“If you laugh, you think, and you cry, that’s a full day. That’s a heck of a day”
A year after college, me and 2 friends loaded up a Uhaul and moved across country. No job prospects. No clue what the place was like. But our buddy told us to and we had nothing better to do so, what the hell.
The next two years, life was basically a continuation of college. Except with more themed parties.
2012 — Still couldn’t grow a beard
It was quite fun. Then my quarter-life crisis set in.
How to survive a quarter-life-crises
I’d spent ~25 years following this vague notion: “I just need to work hard, get good grades, be a good person and do what I love (instead of chasing money) and things will work out.”
I did all that. But slowly realized things weren’t working out. Here’s a peek inside my brain around that time:
“I hate my job, have no clue what I want to do, can barely afford groceries, and celibate monks have a more exciting dating life than I do…wtf!?”
Little by little, I started to turn things around.
I torched through the library’s self-help section. Reading everything from The Game to Think and Grow Rich to Real Happiness and tons more.
I traded in the Adam Carolla podcast for ones focused on personal/professional growth, like the Art of Charm, The New Man, and eventually I Love Marketing.
I took half a dozen meditation workshops. Went to improv classes. Paid thousands for various workshops so I could learn to be confident and connect with women (among other things). Did 2-3 years of fucking yoga.
22-year-old Brian would have looked at all that stuff and gone “Why the hell are you wasting your money on that crap?

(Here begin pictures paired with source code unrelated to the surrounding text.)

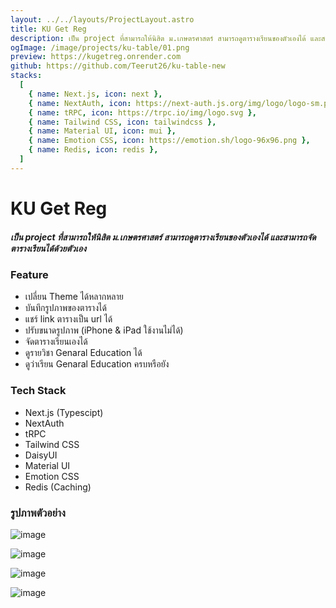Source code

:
 ```yaml
---
layout: ../../layouts/ProjectLayout.astro
title: KU Get Reg
description: เป็น project ที่สามารถให้นิสิต ม.เกษตรศาสตร์ สามารถดูตารางเรียนของตัวเองได้ และสามารถจัดตารางเรียนได้ด้วยตัวเอง
ogImage: /image/projects/ku-table/01.png
preview: https://kugetreg.onrender.com
github: https://github.com/Teerut26/ku-table-new
stacks:
  [
    { name: Next.js, icon: next },
    { name: NextAuth, icon: https://next-auth.js.org/img/logo/logo-sm.png },
    { name: tRPC, icon: https://trpc.io/img/logo.svg },
    { name: Tailwind CSS, icon: tailwindcss },
    { name: Material UI, icon: mui },
    { name: Emotion CSS, icon: https://emotion.sh/logo-96x96.png },
    { name: Redis, icon: redis },
  ]
---
```


# KU Get Reg

##### เป็น project ที่สามารถให้นิสิต ม.เกษตรศาสตร์ สามารถดูตารางเรียนของตัวเองได้ และสามารถจัดตารางเรียนได้ด้วยตัวเอง

### Feature

- เปลี่ยน Theme ได้หลากหลาย
- บันทึกรูปภาพของตารางได้
- แชร์ link ตารางเป็น url ได้
- ปรับขนาดรูปภาพ (iPhone & iPad ใช้งานไม่ได้)
- จัดตารางเรียนเองได้
- ดูรายวิชา Genaral Education ได้
- ดูว่าเรียน Genaral Education ครบหรือยัง

### Tech Stack

- Next.js (Typescipt)
- NextAuth
- tRPC
- Tailwind CSS
- DaisyUI
- Material UI
- Emotion CSS
- Redis (Caching)

### รูปภาพตัวอย่าง

![image](/image/projects/ku-table/01.png)

![image](/image/projects/ku-table/02.png)

![image](/image/projects/ku-table/03.png)

![image](/image/projects/ku-table/04.png)
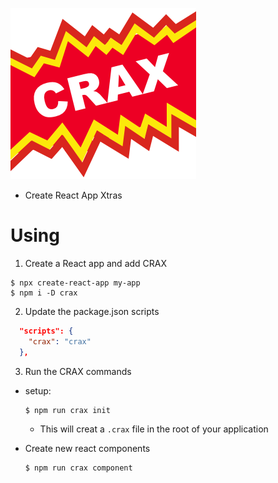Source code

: ![CRAX](https://raw.githubusercontent.com/philopian/crax/master/logo.png)
- Create React App Xtras


# Using
1. Create a React app and add CRAX
  ```
  $ npx create-react-app my-app
  $ npm i -D crax
  ```
  
2. Update the package.json scripts
  ```json
    "scripts": {
      "crax": "crax"
    },
  ```

3. Run the CRAX commands
  - setup:
    ```
    $ npm run crax init
    ```
    - This will creat a `.crax` file in the root of your application

  - Create new react components
    ```
    $ npm run crax component
    ```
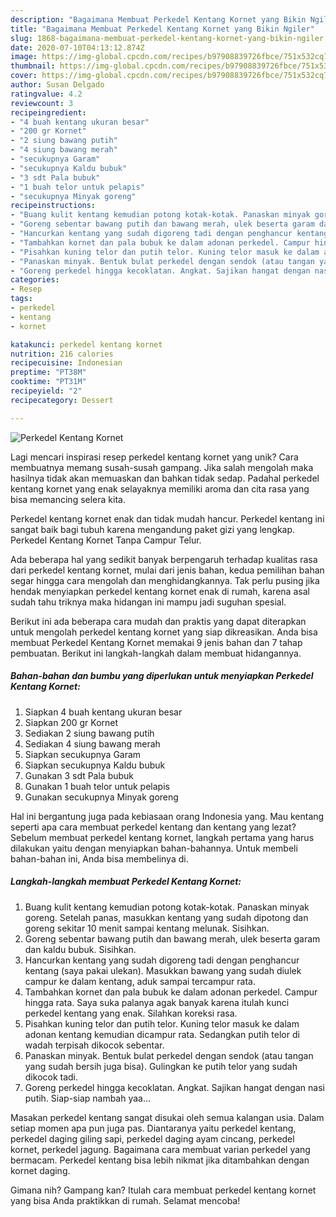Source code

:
 ```yaml
---
description: "Bagaimana Membuat Perkedel Kentang Kornet yang Bikin Ngiler"
title: "Bagaimana Membuat Perkedel Kentang Kornet yang Bikin Ngiler"
slug: 1868-bagaimana-membuat-perkedel-kentang-kornet-yang-bikin-ngiler
date: 2020-07-10T04:13:12.874Z
image: https://img-global.cpcdn.com/recipes/b97908839726fbce/751x532cq70/perkedel-kentang-kornet-foto-resep-utama.jpg
thumbnail: https://img-global.cpcdn.com/recipes/b97908839726fbce/751x532cq70/perkedel-kentang-kornet-foto-resep-utama.jpg
cover: https://img-global.cpcdn.com/recipes/b97908839726fbce/751x532cq70/perkedel-kentang-kornet-foto-resep-utama.jpg
author: Susan Delgado
ratingvalue: 4.2
reviewcount: 3
recipeingredient:
- "4 buah kentang ukuran besar"
- "200 gr Kornet"
- "2 siung bawang putih"
- "4 siung bawang merah"
- "secukupnya Garam"
- "secukupnya Kaldu bubuk"
- "3 sdt Pala bubuk"
- "1 buah telor untuk pelapis"
- "secukupnya Minyak goreng"
recipeinstructions:
- "Buang kulit kentang kemudian potong kotak-kotak. Panaskan minyak goreng. Setelah panas, masukkan kentang yang sudah dipotong dan goreng sekitar 10 menit sampai kentang melunak. Sisihkan."
- "Goreng sebentar bawang putih dan bawang merah, ulek beserta garam dan kaldu bubuk. Sisihkan."
- "Hancurkan kentang yang sudah digoreng tadi dengan penghancur kentang (saya pakai ulekan). Masukkan bawang yang sudah diulek campur ke dalam kentang, aduk sampai tercampur rata."
- "Tambahkan kornet dan pala bubuk ke dalam adonan perkedel. Campur hingga rata. Saya suka palanya agak banyak karena itulah kunci perkedel kentang yang enak. Silahkan koreksi rasa."
- "Pisahkan kuning telor dan putih telor. Kuning telor masuk ke dalam adonan kentang kemudian dicampur rata. Sedangkan putih telor di wadah terpisah dikocok sebentar."
- "Panaskan minyak. Bentuk bulat perkedel dengan sendok (atau tangan yang sudah bersih juga bisa). Gulingkan ke putih telor yang sudah dikocok tadi."
- "Goreng perkedel hingga kecoklatan. Angkat. Sajikan hangat dengan nasi putih. Siap-siap nambah yaa..."
categories:
- Resep
tags:
- perkedel
- kentang
- kornet

katakunci: perkedel kentang kornet 
nutrition: 216 calories
recipecuisine: Indonesian
preptime: "PT38M"
cooktime: "PT31M"
recipeyield: "2"
recipecategory: Dessert

---
```



![Perkedel Kentang Kornet](https://img-global.cpcdn.com/recipes/b97908839726fbce/751x532cq70/perkedel-kentang-kornet-foto-resep-utama.jpg)

Lagi mencari inspirasi resep perkedel kentang kornet yang unik? Cara membuatnya memang susah-susah gampang. Jika salah mengolah maka hasilnya tidak akan memuaskan dan bahkan tidak sedap. Padahal perkedel kentang kornet yang enak selayaknya memiliki aroma dan cita rasa yang bisa memancing selera kita.

Perkedel kentang kornet enak dan tidak mudah hancur. Perkedel kentang ini sangat baik bagi tubuh karena mengandung paket gizi yang lengkap. Perkedel Kentang Kornet Tanpa Campur Telur.

Ada beberapa hal yang sedikit banyak berpengaruh terhadap kualitas rasa dari perkedel kentang kornet, mulai dari jenis bahan, kedua pemilihan bahan segar hingga cara mengolah dan menghidangkannya. Tak perlu pusing jika hendak menyiapkan perkedel kentang kornet enak di rumah, karena asal sudah tahu triknya maka hidangan ini mampu jadi suguhan spesial.


Berikut ini ada beberapa cara mudah dan praktis yang dapat diterapkan untuk mengolah perkedel kentang kornet yang siap dikreasikan. Anda bisa membuat Perkedel Kentang Kornet memakai 9 jenis bahan dan 7 tahap pembuatan. Berikut ini langkah-langkah dalam membuat hidangannya.

<!--inarticleads1-->

##### Bahan-bahan dan bumbu yang diperlukan untuk menyiapkan Perkedel Kentang Kornet:

1. Siapkan 4 buah kentang ukuran besar
1. Siapkan 200 gr Kornet
1. Sediakan 2 siung bawang putih
1. Sediakan 4 siung bawang merah
1. Siapkan secukupnya Garam
1. Siapkan secukupnya Kaldu bubuk
1. Gunakan 3 sdt Pala bubuk
1. Gunakan 1 buah telor untuk pelapis
1. Gunakan secukupnya Minyak goreng


Hal ini bergantung juga pada kebiasaan orang Indonesia yang. Mau kentang seperti apa cara membuat perkedel kentang dan kentang yang lezat? Sebelum membuat perkedel kentang kornet, langkah pertama yang harus dilakukan yaitu dengan menyiapkan bahan-bahannya. Untuk membeli bahan-bahan ini, Anda bisa membelinya di. 

<!--inarticleads2-->

##### Langkah-langkah membuat Perkedel Kentang Kornet:

1. Buang kulit kentang kemudian potong kotak-kotak. Panaskan minyak goreng. Setelah panas, masukkan kentang yang sudah dipotong dan goreng sekitar 10 menit sampai kentang melunak. Sisihkan.
1. Goreng sebentar bawang putih dan bawang merah, ulek beserta garam dan kaldu bubuk. Sisihkan.
1. Hancurkan kentang yang sudah digoreng tadi dengan penghancur kentang (saya pakai ulekan). Masukkan bawang yang sudah diulek campur ke dalam kentang, aduk sampai tercampur rata.
1. Tambahkan kornet dan pala bubuk ke dalam adonan perkedel. Campur hingga rata. Saya suka palanya agak banyak karena itulah kunci perkedel kentang yang enak. Silahkan koreksi rasa.
1. Pisahkan kuning telor dan putih telor. Kuning telor masuk ke dalam adonan kentang kemudian dicampur rata. Sedangkan putih telor di wadah terpisah dikocok sebentar.
1. Panaskan minyak. Bentuk bulat perkedel dengan sendok (atau tangan yang sudah bersih juga bisa). Gulingkan ke putih telor yang sudah dikocok tadi.
1. Goreng perkedel hingga kecoklatan. Angkat. Sajikan hangat dengan nasi putih. Siap-siap nambah yaa...


Masakan perkedel kentang sangat disukai oleh semua kalangan usia. Dalam setiap momen apa pun juga pas. Diantaranya yaitu perkedel kentang, perkedel daging giling sapi, perkedel daging ayam cincang, perkedel kornet, perkedel jagung. Bagaimana cara membuat varian perkedel yang bermacam. Perkedel kentang bisa lebih nikmat jika ditambahkan dengan kornet daging. 

Gimana nih? Gampang kan? Itulah cara membuat perkedel kentang kornet yang bisa Anda praktikkan di rumah. Selamat mencoba!
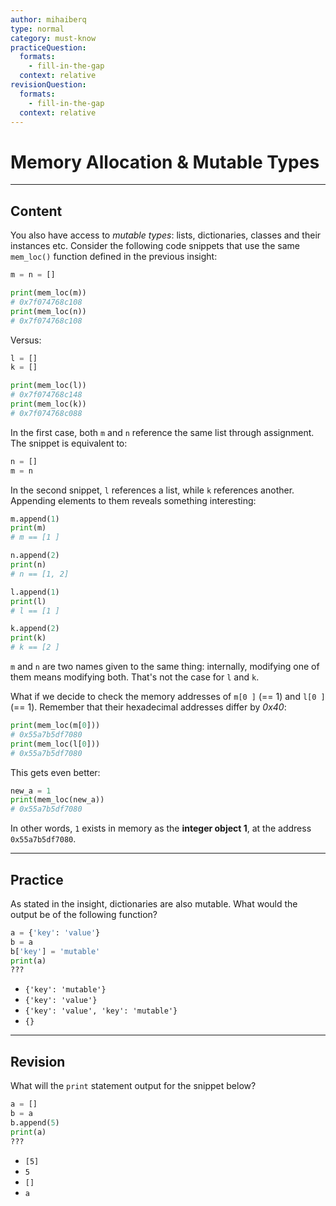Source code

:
 ```yaml
---
author: mihaiberq
type: normal
category: must-know
practiceQuestion:
  formats:
    - fill-in-the-gap
  context: relative
revisionQuestion:
  formats:
    - fill-in-the-gap
  context: relative
---
```


# Memory Allocation & Mutable Types


---

## Content

You also have access to *mutable types*: lists, dictionaries, classes and their instances etc. Consider the following code snippets that use the same `mem_loc()` function defined in the previous insight:

```python
m = n = []

print(mem_loc(m))
# 0x7f074768c108
print(mem_loc(n))
# 0x7f074768c108
```

Versus:

```python
l = []
k = []

print(mem_loc(l))
# 0x7f074768c148
print(mem_loc(k))
# 0x7f074768c088
```

In the first case, both `m` and `n` reference the same list through assignment. The snippet is equivalent to:

```py
n = []
m = n
```

In the second snippet, `l` references a list, while `k` references another. Appending elements to them reveals something interesting:

```python
m.append(1)
print(m)
# m == [1 ]

n.append(2)
print(n)
# n == [1, 2]

l.append(1)
print(l)
# l == [1 ]

k.append(2)
print(k)
# k == [2 ]
```

`m` and `n` are two names given to the same thing: internally, modifying one of them means modifying both. That's not the case for `l` and `k`.

What if we decide to check the memory addresses of `m[0 ]` (== 1) and `l[0 ]` (== 1). Remember that their hexadecimal addresses differ by *0x40*:

```python
print(mem_loc(m[0]))
# 0x55a7b5df7080
print(mem_loc(l[0]))
# 0x55a7b5df7080
```

This gets even better:

```python
new_a = 1
print(mem_loc(new_a))
# 0x55a7b5df7080
```

In other words, `1` exists in memory as the **integer object 1**, at the address `0x55a7b5df7080`.


---

## Practice

As stated in the insight, dictionaries are also mutable. What would the output be of the following function?

```python
a = {'key': 'value'}
b = a
b['key'] = 'mutable'
print(a)
???
```

- `{'key': 'mutable'}`
- `{'key': 'value'}`
- `{'key': 'value', 'key': 'mutable'}`
- `{}`


---

## Revision

What will the `print` statement output for the snippet below?

```python
a = []
b = a
b.append(5)
print(a)
???
```

- `[5]`
- `5`
- `[]`
- `a`
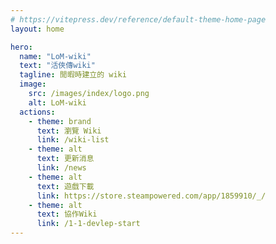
 ```yaml
---
# https://vitepress.dev/reference/default-theme-home-page
layout: home

hero:
  name: "LoM-wiki"
  text: "活俠傳wiki"
  tagline: 閒暇時建立的 wiki
  image:
    src: /images/index/logo.png
    alt: LoM-wiki
  actions:
    - theme: brand
      text: 瀏覽 Wiki
      link: /wiki-list
    - theme: alt
      text: 更新消息
      link: /news
    - theme: alt
      text: 遊戲下載
      link: https://store.steampowered.com/app/1859910/_/
    - theme: alt
      text: 協作Wiki
      link: /1-1-devlep-start
---
```


<script setup>
import { onMounted } from 'vue'

onMounted(() => {
  const heroImage = document.querySelector('.image-container .VPImage')

  const character = document.createElement('img')
  character.id = 'character'
  character.src = '/LoM-wiki/images/generic/plum_hand.png'
  character.alt = 'Character'
  
  const characterRun = document.createElement('img')
  characterRun.id = 'character-run'
  characterRun.src = '/LoM-wiki/images/generic/plum_happy_01.png'
  characterRun.alt = 'Character Running'
  characterRun.style.display = 'none'
  
  const characterFade = document.createElement('img')
  characterFade.id = 'character-fade'
  characterFade.src = '/LoM-wiki/images/index/logo.png'
  characterFade.alt = 'Logo'
  characterFade.style.display = 'none'

  heroImage.parentElement.appendChild(character)
  heroImage.parentElement.appendChild(characterRun)
  heroImage.parentElement.appendChild(characterFade)
  heroImage.style.display = 'none';

  character.addEventListener('animationend', function() {
    this.style.display = 'none'
    characterRun.style.display = 'block'
    characterRun.style.animationPlayState = 'running'
  })

  characterRun.addEventListener('animationend', function() {
    this.style.display = 'none'
    characterFade.style.display = 'block'
    characterFade.style.animationPlayState = 'running'
  })
})
</script>

<style>
@keyframes peek {
  0% { right: 30px; bottom: -600px; opacity: 1; transform: rotate(0deg); }
  20% { right: 30px; bottom: -300px; transform: rotate(0deg); }
  30% { transform: rotate(-20deg); }
  50% { transform: rotate(20deg); }
  70% { transform: rotate(-20deg); }
  80% { right: 30px; bottom: -300px; transform: rotate(0deg); }
  100% { right: 30px; bottom: -800px; opacity: 1; transform: rotate(0deg); }
}

@keyframes run {
  0% { right: -800px; bottom: -350px; }
  100% { right: 600%; bottom: -350px; }
}

@keyframes fade {
  0% { opacity: 0; }
  100% { opacity: 1; }
}

.image-container{
  clip-path: inset(-100px -100px -50px -100px);
}

#character {
  position: fixed;
  right: 0px;
  bottom: 0px;
  opacity: 0;
  transform: rotate(0deg);
  transform-origin: bottom right;
  animation: peek 2.5s linear;
}

#character-run {
  position: fixed;
  right: -100px;
  bottom: 10px;
  display: none;
  animation: run 1.5s linear;
}

#character-fade {
  position: fixed;
  width: 300px;
  height: 300px;
  left: 50%;
  top: 50%;
  opacity: 1;
  transform: translate(-50%, -50%);
  display: none;
  animation: fade 0.5s linear;
}
</style>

And when did you turn into a God damn hippie?”
But it worked.
I went from not having a clue what the hell I wanted to do with my life to stumbling into a career I love. (There are Friday nights where I’d rather sit and study/write copy than go out.) In 2 years, my yearly income doubled.
I went from being terrified at the thought of approaching a woman to getting dates in coffee shops. From feeling super awkward around people I’d just met to being the guy who brought people together on a cruise ship.
I went from being emotionally closed off to breaking down in tears in front of big groups of people, multiple times. From someone who wouldn’t handle intense emotions (“Oh you’re sad? Let me make a joke!”) to someone who enjoys being in that space with people or myself.
So, shout out to my quarter-life-crisis for helping me get my ass in gear. And thanks to my family for their support and dealing with my stressed-out phone calls.
What happens when you don’t quite fit in?
Back in college, I played 2 weeks of lacrosse and a year of soccer. But quit both in part because even though the guys seemed cool I didn’t feel like I fit in.
Sophomore year I joined rugby and clicked with the guys there. That team was one of the best parts of college and that’s where I made most of my good friends.
Boulder now is starting to feel like that soccer team. It was the right for me at 24-29. But now, my friends are in committed relationships, either with people or the mountains. Others moved away. I’ve been a part of some wonderful communities with great people but felt like a bit of an outsider.
After 5-6 years, I look around and realize there’s nothing holding me here. To me, that’s a sign it’s time to go.
One thing I’ve learned through my time here is I need new challenges. I’ve got to feel like I’m growing. I’ve done the Boulder thing. Now I need new mountains to climb (figuratively speaking.)
So like the elves at the end of Lord of the Rings, I’m peacing out. Not to go anywhere in particular. I’ve just been feeling an intense urge to hoist anchor, set sail, and see what happens. So that’s what I’m doing.
Frodo gets it — Sometimes you just gotta go
People keep asking about my trip, so here’s what’s up:
My upcoming trip with Remote Year
Me and ~75 other remote workers are traveling together for a year. We’ll be working full-time the entire trip. Everyone already has a job working for themselves or some company.
We can do side trips whenever we want. And we pay the lovely people at Remote Year to handle all the travel/lodging logistics. (Word is they throw welcoming/networking parties in every city we go to. So that’s cool)
Here’s a look at where I’ll be:
I’ll now take questions from the audience
“Are you excited?”
Not yet. Too busy stressing over all the stuff I got to take care of before going. Once I’m on the plane I’ll be excited.
“Are you going back to Boulder after?”
Doubt it. My work here is done. As for where I’ll live after, I haven’t planned that far ahead.
“Are you coming back to the US at all during it?”
Nope. Try not to burn the place down while I’m gone.
“How’d you find out about this?”
I was looking into traveling solo and saw this ad on my FB newsfeed. At first I thought “that’s waaaay to expensive”. But I didn’t want to travel only to turn into a hermit in a hut in Costa Rica. Having cool people to kick it with, plus having all the lodging/travel taken care of for me made me realize it was worth it.
“Are you sure the company’s legit?”
Seems it.
“Will you blog about it?”
Yup. Every 2 weeks or so. If there’s anything you want to hear about let me know.
“Aren’t you going to miss me?”
Obviously. Keep in touch, homie.
“Can I come?”
Sure. Let me know where ya want to meet up.